Aria Guitars Co.
- Company type: Private
- Industry: Musical instruments
- Founded: 1956; 70 years ago
- Headquarters: Nagoya, Japan
- Area served: Global
- Key people: H.Noble / Noubuaki Hayashi
- Products: Guitars: electric, acoustic and classical; Electric basses; Ukuleles;
- Brands: List Laule'A; Mojo Gig Bags; Fiesta; José Antonio; Pignose; Kelii; Blitz; ;
- Website: ariaguitars.com

= Aria (guitar company) =

Japanese musical instrument manufacturer

Aria Guitars Co. is a Japanese manufacturer of musical instruments. The company, sited in the city of Nagoya, produces electric, acoustic and classical guitars, electric basses and ukuleles through its brands Laule'A, Mojo Gig Bags, Fiesta, José Antonio, Pignose, Kelii and Blitz.

== History ==
Aria was formed in Japan in 1956 by Shiro Arai as "Arai & Co., Inc".
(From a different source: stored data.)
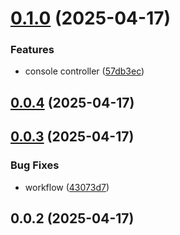 # [0.1.0](https://github.com/veaquer/veanime__nestend/compare/v0.0.4...v0.1.0) (2025-04-17)


### Features

* console controller ([57db3ec](https://github.com/veaquer/veanime__nestend/commit/57db3ec3a206eb6a6500cb5d25480f8fedb626ae))



## [0.0.4](https://github.com/veaquer/veanime__nestend/compare/v0.0.3...v0.0.4) (2025-04-17)



## [0.0.3](https://github.com/veaquer/veanime__nestend/compare/v0.0.2...v0.0.3) (2025-04-17)


### Bug Fixes

* workflow ([43073d7](https://github.com/veaquer/veanime__nestend/commit/43073d7207021886dbc583b17f9f1515abf5560f))



## 0.0.2 (2025-04-17)



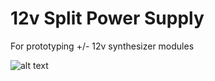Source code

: # 12v Split Power Supply

For prototyping +/- 12v synthesizer modules

![alt text](https://github.com/jps723/switchingPowerSupply/splitPowerSupply.jpg?raw=true)
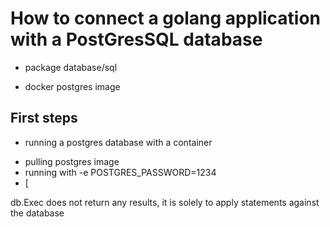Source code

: # How to connect a golang application with a PostGresSQL database

 * package database/sql
 
  * docker postgres image
  
## First steps

 * running a postgres database with a container
  - pulling postgres image
  - running with -e POSTGRES_PASSWORD=1234
  - [
 
 db.Exec does not return any results, it is solely to apply statements against the database
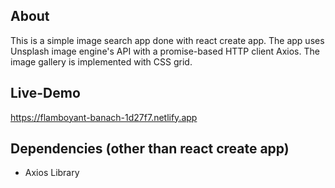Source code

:## About
This is a simple image search app done with react create app. The app uses Unsplash image engine's API with a promise-based HTTP client Axios. The image gallery is implemented with CSS grid. 

## Live-Demo
https://flamboyant-banach-1d27f7.netlify.app

## Dependencies (other than react create app)
* Axios Library


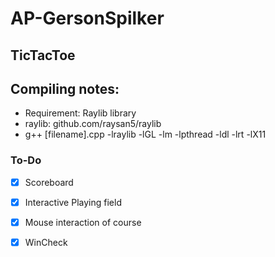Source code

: # AP-GersonSpilker

## TicTacToe

## Compiling notes:
* Requirement: Raylib library
* raylib: github.com/raysan5/raylib
* g++ [filename].cpp -lraylib -lGL -lm -lpthread -ldl -lrt -lX11

### To-Do
- [x] Scoreboard
- [X] Interactive Playing field
- [X] Mouse interaction of course
- [X] WinCheck



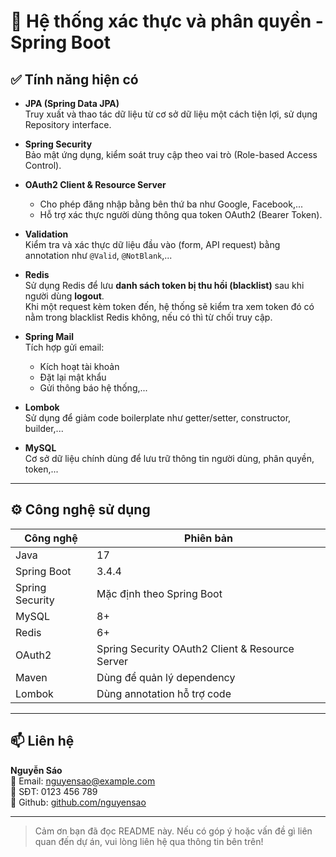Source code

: # 🔐 Hệ thống xác thực và phân quyền - Spring Boot

## ✅ Tính năng hiện có

- **JPA (Spring Data JPA)**  
  Truy xuất và thao tác dữ liệu từ cơ sở dữ liệu một cách tiện lợi, sử dụng Repository interface.

- **Spring Security**  
  Bảo mật ứng dụng, kiểm soát truy cập theo vai trò (Role-based Access Control).

- **OAuth2 Client & Resource Server**  
  - Cho phép đăng nhập bằng bên thứ ba như Google, Facebook,...
  - Hỗ trợ xác thực người dùng thông qua token OAuth2 (Bearer Token).

- **Validation**  
  Kiểm tra và xác thực dữ liệu đầu vào (form, API request) bằng annotation như `@Valid`, `@NotBlank`,...

- **Redis**  
  Sử dụng Redis để lưu **danh sách token bị thu hồi (blacklist)** sau khi người dùng **logout**.  
  Khi một request kèm token đến, hệ thống sẽ kiểm tra xem token đó có nằm trong blacklist Redis không, nếu có thì từ chối truy cập.

- **Spring Mail**  
  Tích hợp gửi email:
  - Kích hoạt tài khoản
  - Đặt lại mật khẩu
  - Gửi thông báo hệ thống,...

- **Lombok**  
  Sử dụng để giảm code boilerplate như getter/setter, constructor, builder,...

- **MySQL**  
  Cơ sở dữ liệu chính dùng để lưu trữ thông tin người dùng, phân quyền, token,...

---

## ⚙️ Công nghệ sử dụng

| Công nghệ             | Phiên bản         |
|----------------------|-------------------|
| Java                 | 17                |
| Spring Boot          | 3.4.4             |
| Spring Security      | Mặc định theo Spring Boot |
| MySQL                | 8+                |
| Redis                | 6+                |
| OAuth2               | Spring Security OAuth2 Client & Resource Server |
| Maven                | Dùng để quản lý dependency |
| Lombok               | Dùng annotation hỗ trợ code |

---

## 📫 Liên hệ

**Nguyễn Sáo**  
📧 Email: nguyensao@example.com  
📱 SĐT: 0123 456 789  
📍 Github: [github.com/nguyensao](https://github.com/nguyensao)

---

> Cảm ơn bạn đã đọc README này. Nếu có góp ý hoặc vấn đề gì liên quan đến dự án, vui lòng liên hệ qua thông tin bên trên!
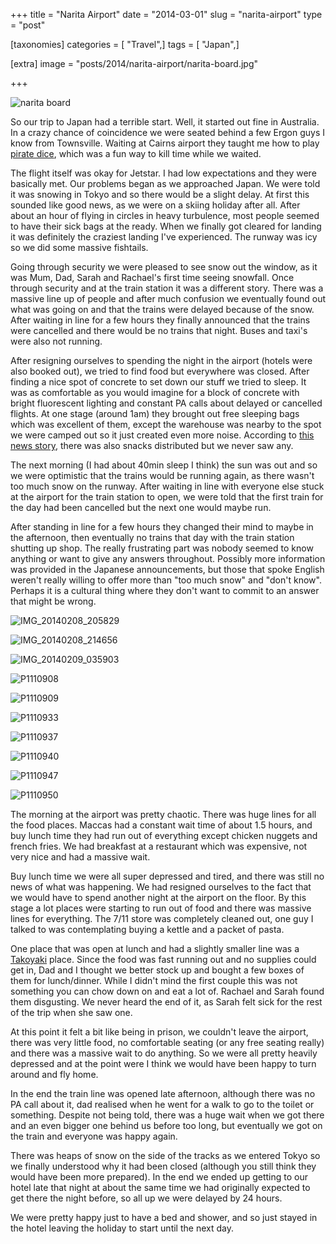 +++
title = "Narita Airport"
date = "2014-03-01"
slug = "narita-airport"
type = "post"

[taxonomies]
categories = [ "Travel",]
tags = [ "Japan",]

[extra]
image = "posts/2014/narita-airport/narita-board.jpg"

+++

![narita board](narita-board.jpg)

So our trip to Japan had a terrible start. Well, it started out fine in Australia. In a crazy chance of coincidence we were seated behind a few Ergon guys I know from Townsville. Waiting at Cairns airport they taught me how to play [pirate dice](http://en.wikipedia.org/wiki/Liar's_dice), which was a fun way to kill time while we waited.

The flight itself was okay for Jetstar. I had low expectations and they were basically met. Our problems began as we approached Japan. We were told it was snowing in Tokyo and so there would be a slight delay. At first this sounded like good news, as we were on a skiing holiday after all. After about an hour of flying in circles in heavy turbulence, most people seemed to have their sick bags at the ready. When we finally got cleared for landing it was definitely the craziest landing I've experienced. The runway was icy so we did some massive fishtails.

Going through security we were pleased to see snow out the window, as it was Mum, Dad, Sarah and Rachael's first time seeing snowfall. Once through security and at the train station it was a different story. There was a massive line up of people and after much confusion we eventually found out what was going on and that the trains were delayed because of the snow. After waiting in line for a few hours they finally announced that the trains were cancelled and there would be no trains that night. Buses and taxi's were also not running.

After resigning ourselves to spending the night in the airport (hotels were also booked out), we tried to find food but everywhere was closed. After finding a nice spot of concrete to set down our stuff we tried to sleep. It was as comfortable as you would imagine for a block of concrete with bright fluorescent lighting and constant PA calls about delayed or cancelled flights. At one stage (around 1am) they brought out free sleeping bags which was excellent of them, except the warehouse was nearby to the spot we were camped out so it just created even more noise. According to [this news story](http://www.japantimes.co.jp/news/2014/02/09/national/worst-blizzard-in-45-years-claims-seven-1000-hurt/#.Uw3TsvSSwVg), there was also snacks distributed but we never saw any.

The next morning (I had about 40min sleep I think) the sun was out and so we were optimistic that the trains would be running again, as there wasn't too much snow on the runway. After waiting in line with everyone else stuck at the airport for the train station to open, we were told that the first train for the day had been cancelled but the next one would maybe run.

After standing in line for a few hours they changed their mind to maybe in the afternoon, then eventually no trains that day with the train station shutting up shop. The really frustrating part was nobody seemed to know anything or want to give any answers throughout. Possibly more information was provided in the Japanese announcements, but those that spoke English weren't really willing to offer more than "too much snow" and "don't know". Perhaps it is a cultural thing where they don't want to commit to an answer that might be wrong.

![IMG_20140208_205829](img_20140208_205829.jpg)

![IMG_20140208_214656](img_20140208_214656.jpg)

![IMG_20140209_035903](img_20140209_035903.jpg)

![P1110908](p1110908.jpg)

![P1110909](p1110909.jpg)

![P1110933](p1110933.jpg)

![P1110937](p1110937.jpg)

![P1110940](p1110940.jpg)

![P1110947](p1110947.jpg)

![P1110950](p1110950.jpg)

The morning at the airport was pretty chaotic. There was huge lines for all the food places. Maccas had a constant wait time of about 1.5 hours, and buy lunch time they had run out of everything except chicken nuggets and french fries. We had breakfast at a restaurant which was expensive, not very nice and had a massive wait.

Buy lunch time we were all super depressed and tired, and there was still no news of what was happening. We had resigned ourselves to the fact that we would have to spend another night at the airport on the floor. By this stage a lot places were starting to run out of food and there was massive lines for everything. The 7/11 store was completely cleaned out, one guy I talked to was contemplating buying a kettle and a packet of pasta.

One place that was open at lunch and had a slightly smaller line was a [Takoyaki](http://en.wikipedia.org/wiki/Takoyaki) place. Since the food was fast running out and no supplies could get in, Dad and I thought we better stock up and bought a few boxes of them for lunch/dinner. While I didn't mind the first couple this was not something you can chow down on and eat a lot of. Rachael and Sarah found them disgusting. We never heard the end of it, as Sarah felt sick for the rest of the trip when she saw one.

At this point it felt a bit like being in prison, we couldn't leave the airport, there was very little food, no comfortable seating (or any free seating really) and there was a massive wait to do anything. So we were all pretty heavily depressed and at the point were I think we would have been happy to turn around and fly home.

In the end the train line was opened late afternoon, although there was no PA call about it, dad realised when he went for a walk to go to the toilet or something. Despite not being told, there was a huge wait when we got there and an even bigger one behind us before too long, but eventually we got on the train and everyone was happy again.

There was heaps of snow on the side of the tracks as we entered Tokyo so we finally understood why it had been closed (although you still think they would have been more prepared). In the end we ended up getting to our hotel late that night at about the same time we had originally expected to get there the night before, so all up we were delayed by 24 hours.

We were pretty happy just to have a bed and shower, and so just stayed in the hotel leaving the holiday to start until the next day.
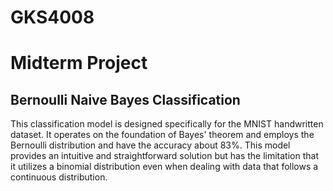 # GKS4008
<H1>Midterm Project</H1>
<H2>Bernoulli Naive Bayes Classification</H2>
This classification model is designed specifically for the MNIST handwritten dataset.
It operates on the foundation of Bayes' theorem and employs the Bernoulli distribution and have the accuracy about 83%.
This model provides an intuitive and straightforward solution but has the limitation that it utilizes a binomial distribution even when dealing with data that follows a continuous distribution.

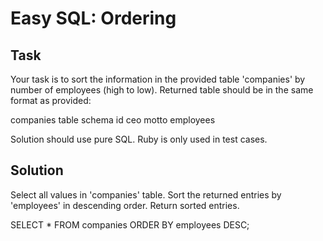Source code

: # Easy SQL: Ordering

## Task
Your task is to sort the information in the provided table 'companies' by number of employees (high to low). Returned table should be in the same format as provided:

companies table schema
id
ceo
motto
employees

Solution should use pure SQL. Ruby is only used in test cases.


## Solution
Select all values in 'companies' table.
Sort the returned entries by 'employees' in descending order.
Return sorted entries.

SELECT *
FROM companies
ORDER BY employees DESC;
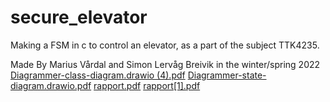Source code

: # secure_elevator
Making a FSM in c to control an elevator, as a part of the subject TTK4235. 

Made By Marius Vårdal and Simon Lervåg Breivik in the winter/spring 2022 [Diagrammer-class-diagram.drawio (4).pdf](https://github.com/simon-cmyk/secure_elevator/files/8883916/Diagrammer-class-diagram.drawio.4.pdf)
[Diagrammer-state-diagram.drawio.pdf](https://github.com/simon-cmyk/secure_elevator/files/8883917/Diagrammer-state-diagram.drawio.pdf)
[rapport.pdf](https://github.com/simon-cmyk/secure_elevator/files/8883918/rapport.pdf)
[rapport[1].pdf](https://github.com/simon-cmyk/secure_elevator/files/8883919/rapport.1.pdf)
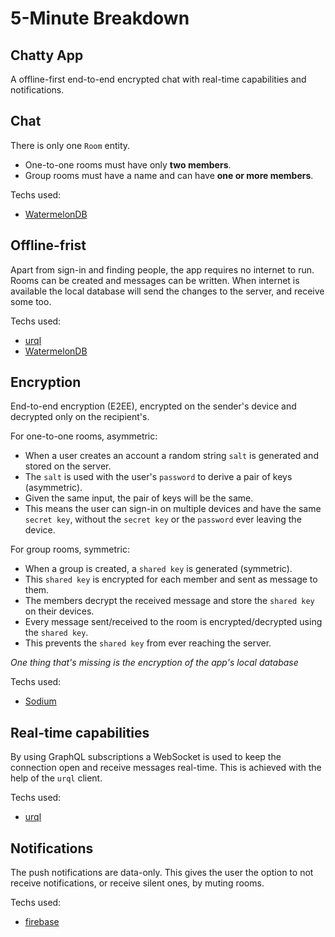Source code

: # 5-Minute Breakdown

## Chatty App
A offline-first end-to-end encrypted chat with real-time capabilities and notifications.

## Chat
There is only one `Room` entity.
- One-to-one rooms must have only **two members**.
- Group rooms must have a name and can have **one or more members**.

Techs used:
- [WatermelonDB](https://github.com/Nozbe/WatermelonDB)

## Offline-frist
Apart from sign-in and finding people, the app requires no internet to run. Rooms can be created and messages can be written.
When internet is available the local database will send the changes to the server, and receive some too.

Techs used:
- [urql](https://github.com/FormidableLabs/urql)
- [WatermelonDB](https://github.com/Nozbe/WatermelonDB)

## Encryption
End-to-end encryption (E2EE), encrypted on the sender's device and decrypted only on the recipient's.

For one-to-one rooms, asymmetric:
- When a user creates an account a random string `salt` is generated and stored on the server.
- The `salt` is used with the user's `password` to derive a pair of keys (asymmetric).
- Given the same input, the pair of keys will be the same.
- This means the user can sign-in on multiple devices and have the same `secret key`, without the `secret key` or the `password` ever leaving the device.

For group rooms, symmetric:
- When a group is created, a `shared key` is generated (symmetric).
- This `shared key` is encrypted for each member and sent as message to them.
- The members decrypt the received message and store the `shared key` on their devices.
- Every message sent/received to the room is encrypted/decrypted using the `shared key`.
- This prevents the `shared key` from ever reaching the server.

*One thing that's missing is the encryption of the app's local database*

Techs used:
- [Sodium](https://github.com/lyubo/react-native-sodium)

## Real-time capabilities
By using GraphQL subscriptions a WebSocket is used to keep the connection open and receive messages real-time. This is achieved with the help of the `urql` client.

Techs used:
- [urql](https://github.com/FormidableLabs/urql)

## Notifications
The push notifications are data-only. This gives the user the option to not receive notifications, or receive silent ones, by muting rooms.

Techs used:
- [firebase](https://github.com/invertase/react-native-firebase)
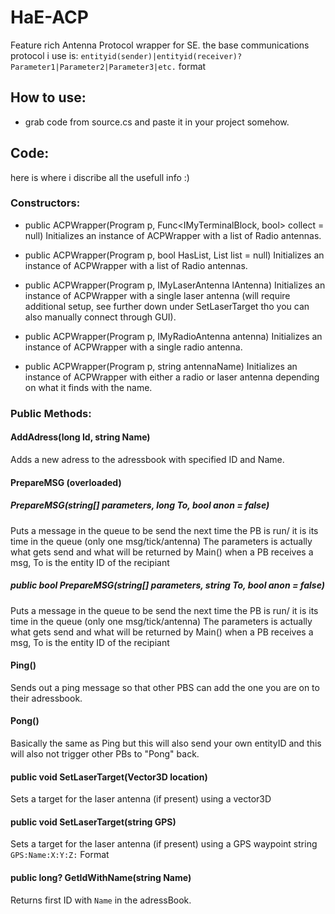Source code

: # HaE-ACP
Feature rich Antenna Protocol wrapper for SE.
the base communications protocol i use is:
`entityid(sender)|entityid(receiver)?Parameter1|Parameter2|Parameter3|etc.` format


## How to use:
- grab code from source.cs and paste it in your project somehow.


## Code:
here is where i discribe all the usefull info :)

### Constructors:
- public ACPWrapper(Program p, Func<IMyTerminalBlock, bool> collect = null)
  Initializes an instance of ACPWrapper with a list of Radio antennas.
  
- public ACPWrapper(Program p, bool HasList, List<IMyRadioAntenna> list = null)
  Initializes an instance of ACPWrapper with a list of Radio antennas.
  
- public ACPWrapper(Program p, IMyLaserAntenna lAntenna)
  Initializes an instance of ACPWrapper with a single laser antenna (will require additional setup, see further down under SetLaserTarget tho you can also manually connect through GUI).
  
- public ACPWrapper(Program p, IMyRadioAntenna antenna)
  Initializes an instance of ACPWrapper with a single radio antenna.
  
- public ACPWrapper(Program p, string antennaName)
  Initializes an instance of ACPWrapper with either a radio  or laser antenna depending on what it finds with the name.
  
### Public Methods:

#### AddAdress(long Id, string Name)
  Adds a new adress to the adressbook with specified ID and Name.
  
#### PrepareMSG (overloaded)
##### PrepareMSG(string[] parameters, long To, bool anon = false)
  Puts a message in the queue to be send the next time the PB is run/ it is its time in the queue (only one msg/tick/antenna)
  The parameters is actually what gets send and what will be returned by Main() when a PB receives a msg, To is the entity ID of the recipiant

##### public bool PrepareMSG(string[] parameters, string To, bool anon = false)
  Puts a message in the queue to be send the next time the PB is run/ it is its time in the queue (only one msg/tick/antenna)
  The parameters is actually what gets send and what will be returned by Main() when a PB receives a msg, To is the entity ID of the recipiant
  
#### Ping()
  Sends out a ping message so that other PBS can add the one you are on to their adressbook.
  
#### Pong()
  Basically the same as Ping but this will also send your own entityID and this will also not trigger other PBs to "Pong" back.
  
#### public void SetLaserTarget(Vector3D location)
  Sets a target for the laser antenna (if present) using a vector3D
  
#### public void SetLaserTarget(string GPS)
  Sets a target for the laser antenna (if present) using a GPS waypoint string `GPS:Name:X:Y:Z:` Format
  
#### public long? GetIdWithName(string Name)
  Returns first ID with `Name` in the adressBook.
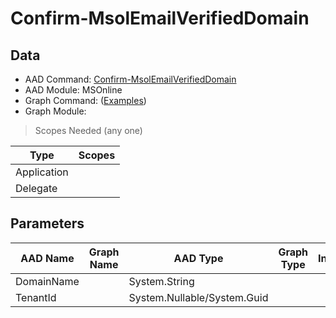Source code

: # Confirm-MsolEmailVerifiedDomain

> 

## Data

+ AAD Command: [Confirm-MsolEmailVerifiedDomain](https://docs.microsoft.com/en-us/powershell/module/MSOnline/Confirm-MsolEmailVerifiedDomain)
+ AAD Module: MSOnline
+ Graph Command: []() ([Examples](https://github.com/orgs/msgraph/discussions?discussions_q=))
+ Graph Module: 

> Scopes Needed (any one)

|Type|Scopes|
|---|---|
|Application||
|Delegate||

## Parameters

|AAD Name|Graph Name|AAD Type|Graph Type|Infos|
|---|---|---|---|---|
|DomainName||System.String|||
|TenantId||System.Nullable/System.Guid|||

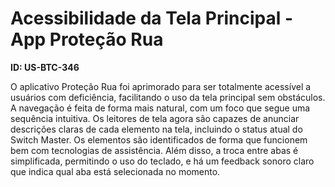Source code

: # Acessibilidade da Tela Principal - App Proteção Rua

**ID: US-BTC-346**

O aplicativo Proteção Rua foi aprimorado para ser totalmente acessível a usuários com deficiência, facilitando o uso da tela principal sem obstáculos. A navegação é feita de forma mais natural, com um foco que segue uma sequência intuitiva. Os leitores de tela agora são capazes de anunciar descrições claras de cada elemento na tela, incluindo o status atual do Switch Master. Os elementos são identificados de forma que funcionem bem com tecnologias de assistência. Além disso, a troca entre abas é simplificada, permitindo o uso do teclado, e há um feedback sonoro claro que indica qual aba está selecionada no momento.
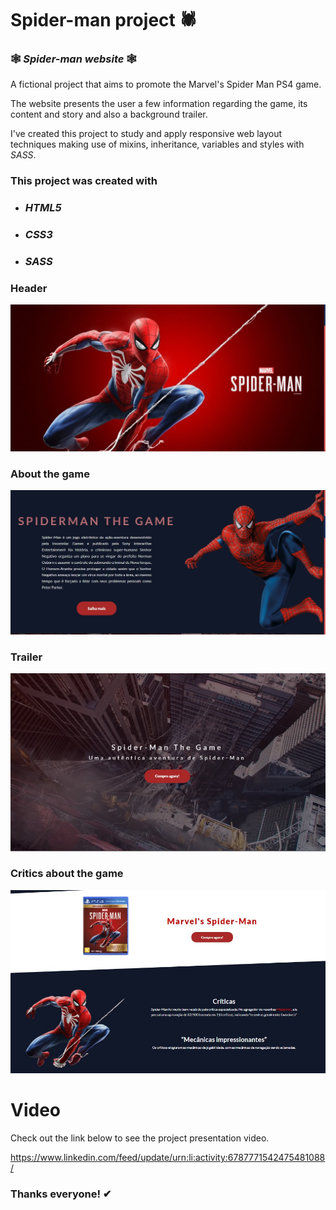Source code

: # Spider-man project 🕷



### 🕸 *Spider-man website*  🕸

A fictional project that aims to promote the Marvel's Spider Man PS4 game.

The website presents the user a few information regarding the game, its content and story and also a background trailer.

I've created this project to study and apply responsive web layout techniques making use of mixins, inheritance, variables and styles with *SASS*.



### This project was created with 

- ### *HTML5*

- ### *CSS3*  

- ### *SASS*



### Header 

![header](./screenshots/header.jpeg)

### About the game

![about](./screenshots/about.jpeg)

### Trailer

![trailer](./screenshots/trailer.jpeg)

### Critics about the game

![critics](./screenshots/critics.jpeg)



# Video

Check out the link below to see the project presentation video.



https://www.linkedin.com/feed/update/urn:li:activity:6787771542475481088/



### Thanks everyone! ✔





[^Developed by]: Gabriel Vicente 
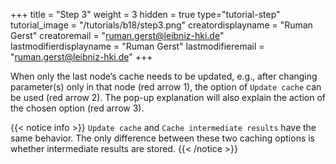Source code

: +++
title = "Step 3"
weight = 3
hidden = true
type="tutorial-step"
tutorial_image = "/tutorials/b18/step3.png"
creatordisplayname = "Ruman Gerst"
creatoremail = "ruman.gerst@leibniz-hki.de"
lastmodifierdisplayname = "Ruman Gerst"
lastmodifieremail = "ruman.gerst@leibniz-hki.de"
+++

When only the last node’s cache needs to be updated, e.g., after changing parameter(s) only in that node (red arrow 1), the option of `Update cache` can be used (red arrow 2). The pop-up explanation will also explain the action of the chosen option (red arrow 3). 

{{< notice info >}}
`Update cache` and `Cache intermediate results` have the same behavior. The only difference between these two caching options is whether intermediate results are stored.
{{< /notice >}}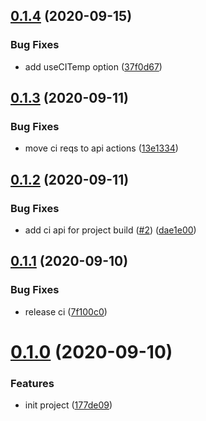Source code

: ## [0.1.4](https://github.com/serverless-plus/coding/compare/v0.1.3...v0.1.4) (2020-09-15)


### Bug Fixes

* add useCITemp option ([37f0d67](https://github.com/serverless-plus/coding/commit/37f0d6745e5676022dd03140e9582248cde47b63))

## [0.1.3](https://github.com/serverless-plus/coding/compare/v0.1.2...v0.1.3) (2020-09-11)


### Bug Fixes

* move ci reqs to api actions ([13e1334](https://github.com/serverless-plus/coding/commit/13e13343934f9154175bc9a4a5d710d5e23e581e))

## [0.1.2](https://github.com/serverless-plus/coding/compare/v0.1.1...v0.1.2) (2020-09-11)


### Bug Fixes

* add ci api for project build ([#2](https://github.com/serverless-plus/coding/issues/2)) ([dae1e00](https://github.com/serverless-plus/coding/commit/dae1e00e56e35624cfd9d458783ff712b46814d1))

## [0.1.1](https://github.com/serverless-plus/coding/compare/v0.1.0...v0.1.1) (2020-09-10)


### Bug Fixes

* release ci ([7f100c0](https://github.com/serverless-plus/coding/commit/7f100c03633d99de9caaa8bbe9f8ad756d8831b8))

# [0.1.0](https://github.com/serverless-plus/coding/compare/v0.0.1...v0.1.0) (2020-09-10)


### Features

* init project ([177de09](https://github.com/serverless-plus/coding/commit/177de09a1f746bf835541b9dcedb3ba56fdfd472))
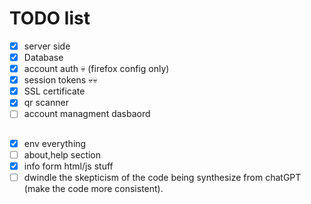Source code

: # TODO list

- [x] server side
- [X] Database
- [X] account auth 💀 (firefox config only)
- [X] session tokens 💀💀
- [X] SSL certificate
- [X] qr scanner
- [ ] account managment dasbaord

##

- [X] env everything
- [ ] about,help section
- [X] info form html/js stuff
- [ ] dwindle the skepticism of the code being synthesize from chatGPT (make the code more consistent).
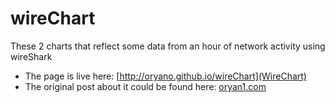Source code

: # wireChart
These 2 charts that reflect some data from an hour of network activity using wireShark

* The page is live here: [http://oryano.github.io/wireChart](WireChart)
* The original post about it could be found here: [oryan1.com](oryan1.com)
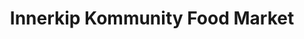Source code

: ---
title: "Innerkip Kommunity Food Market"
url: /innerkip/innerkip-kommunity-food-market/
shop: convenience
---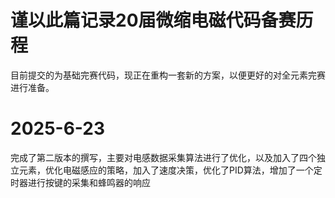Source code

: # 谨以此篇记录20届微缩电磁代码备赛历程
目前提交的为基础完赛代码，现正在重构一套新的方案，以便更好的对全元素完赛进行准备。
# 2025-6-23
完成了第二版本的撰写，主要对电感数据采集算法进行了优化，以及加入了四个独立元素，优化电磁感应的策略，加入了速度决策，优化了PID算法，增加了一个定时器进行按键的采集和蜂鸣器的响应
They began retailing acoustic guitars in 1960, although the company did not start manufacturing their own until 1964. Aria arranged for Matsumoku, the musical instrument maker, to build the guitars for them under contract. Aria and Matsumoku started building acoustic guitars in 1964, and then electric guitars in 1966, using Arai, Aria, Aria Diamond, Diamond, and much less frequently, Arita brand names. The Aria brandname was changed to Aria Pro II in late 1975, though this has been used mostly (but not exclusively) for electric guitars and basses.

Aria Pro II electric guitars were closely linked to other Matsumoku-built brands such as Westone and Electra during the late 1970s and 1980s, often sharing OEM hardware and tremolo systems across ostensibly competing lines. Matsumoku produced Aria Pro II instruments alongside Westone-branded models for St. Louis Music (SLM) and earlier Electra-branded guitars, as well as other brands, with certain proprietary and licensed locking tremolos—such as units derived from Kahler and later Floyd Rose-style designs—appearing in parallel on Aria Pro II, Electra-Westone, and Washburn instruments as part of shared development and manufacturing arrangements.

All guitars were made in Japan until February 1987 when Matsumoku closed its doors. Production moved fully to Samick in Korea, although Samick had begun producing Aria Pro II guitars for Matsumoku as early as February 1986.

In the mid-1990s a few models (including the Fender Stratocaster-inspired Fullerton series guitars and the Steve Bailey 6-string fretless signature bass) were made in the United States.

==Bibliography==

- "About Aria"
- "About Aria UK"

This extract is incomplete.